** Opening TASK MATERIAL block **

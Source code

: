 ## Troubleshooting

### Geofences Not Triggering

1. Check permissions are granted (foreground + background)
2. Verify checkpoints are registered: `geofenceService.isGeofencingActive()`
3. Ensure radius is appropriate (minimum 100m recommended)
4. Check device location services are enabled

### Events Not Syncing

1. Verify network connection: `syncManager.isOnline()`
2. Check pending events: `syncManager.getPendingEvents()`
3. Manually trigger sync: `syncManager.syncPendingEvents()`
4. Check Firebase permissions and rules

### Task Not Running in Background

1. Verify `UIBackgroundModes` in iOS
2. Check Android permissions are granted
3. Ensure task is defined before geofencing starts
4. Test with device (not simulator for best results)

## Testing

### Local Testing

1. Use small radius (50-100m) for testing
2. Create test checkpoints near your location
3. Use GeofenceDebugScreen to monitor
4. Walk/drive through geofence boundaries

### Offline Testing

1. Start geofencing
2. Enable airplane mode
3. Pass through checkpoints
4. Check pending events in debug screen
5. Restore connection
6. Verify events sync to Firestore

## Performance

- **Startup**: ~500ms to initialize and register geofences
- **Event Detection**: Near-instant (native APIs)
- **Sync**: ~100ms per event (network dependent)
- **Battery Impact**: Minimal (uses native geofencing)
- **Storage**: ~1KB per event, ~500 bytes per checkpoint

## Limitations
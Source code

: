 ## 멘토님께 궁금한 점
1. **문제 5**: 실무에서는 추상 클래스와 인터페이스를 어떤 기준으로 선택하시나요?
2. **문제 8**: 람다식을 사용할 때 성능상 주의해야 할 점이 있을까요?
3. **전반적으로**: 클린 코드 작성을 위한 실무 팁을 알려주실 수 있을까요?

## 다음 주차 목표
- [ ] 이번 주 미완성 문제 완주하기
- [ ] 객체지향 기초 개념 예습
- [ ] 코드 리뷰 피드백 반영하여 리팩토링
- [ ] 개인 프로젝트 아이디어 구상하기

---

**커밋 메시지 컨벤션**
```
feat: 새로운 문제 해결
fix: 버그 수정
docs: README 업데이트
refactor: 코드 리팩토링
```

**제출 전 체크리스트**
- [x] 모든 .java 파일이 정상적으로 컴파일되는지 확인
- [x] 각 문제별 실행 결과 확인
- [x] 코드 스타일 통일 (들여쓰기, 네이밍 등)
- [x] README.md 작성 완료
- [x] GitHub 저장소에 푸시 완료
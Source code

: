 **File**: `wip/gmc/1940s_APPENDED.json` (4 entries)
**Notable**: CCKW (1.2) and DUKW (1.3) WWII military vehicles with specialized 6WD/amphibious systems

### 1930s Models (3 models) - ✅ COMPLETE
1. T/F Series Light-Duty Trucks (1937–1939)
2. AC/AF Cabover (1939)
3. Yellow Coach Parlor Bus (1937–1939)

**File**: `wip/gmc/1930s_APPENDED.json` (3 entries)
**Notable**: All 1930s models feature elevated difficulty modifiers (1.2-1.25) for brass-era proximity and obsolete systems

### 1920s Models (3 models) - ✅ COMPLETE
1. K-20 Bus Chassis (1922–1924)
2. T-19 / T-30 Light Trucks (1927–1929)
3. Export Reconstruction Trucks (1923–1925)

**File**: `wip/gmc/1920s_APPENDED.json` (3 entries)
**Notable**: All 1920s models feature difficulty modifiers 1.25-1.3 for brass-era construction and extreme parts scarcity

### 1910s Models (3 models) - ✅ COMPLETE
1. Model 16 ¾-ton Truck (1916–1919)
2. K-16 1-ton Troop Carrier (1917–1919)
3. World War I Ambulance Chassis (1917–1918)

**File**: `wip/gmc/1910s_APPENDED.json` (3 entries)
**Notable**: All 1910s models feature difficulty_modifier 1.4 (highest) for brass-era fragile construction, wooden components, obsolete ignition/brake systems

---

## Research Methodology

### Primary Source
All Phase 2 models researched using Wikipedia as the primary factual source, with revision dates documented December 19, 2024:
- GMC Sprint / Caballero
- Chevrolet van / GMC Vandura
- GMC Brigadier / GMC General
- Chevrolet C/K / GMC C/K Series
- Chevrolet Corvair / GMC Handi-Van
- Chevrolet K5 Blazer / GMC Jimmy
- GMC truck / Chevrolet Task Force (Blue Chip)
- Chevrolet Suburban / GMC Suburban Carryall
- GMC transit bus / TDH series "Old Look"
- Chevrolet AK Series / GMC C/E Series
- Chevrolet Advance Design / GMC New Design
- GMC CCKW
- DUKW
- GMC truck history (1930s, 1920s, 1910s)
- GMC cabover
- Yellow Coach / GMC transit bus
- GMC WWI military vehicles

** Closing TASK MATERIAL block **

WHAT IS NEEDED: Search the records for the string "Ensure", and copy every line that holds it.

TASK RESULT:
3. Ensure radius is appropriate (minimum 100m recommended)
3. Ensure task is defined before geofencing starts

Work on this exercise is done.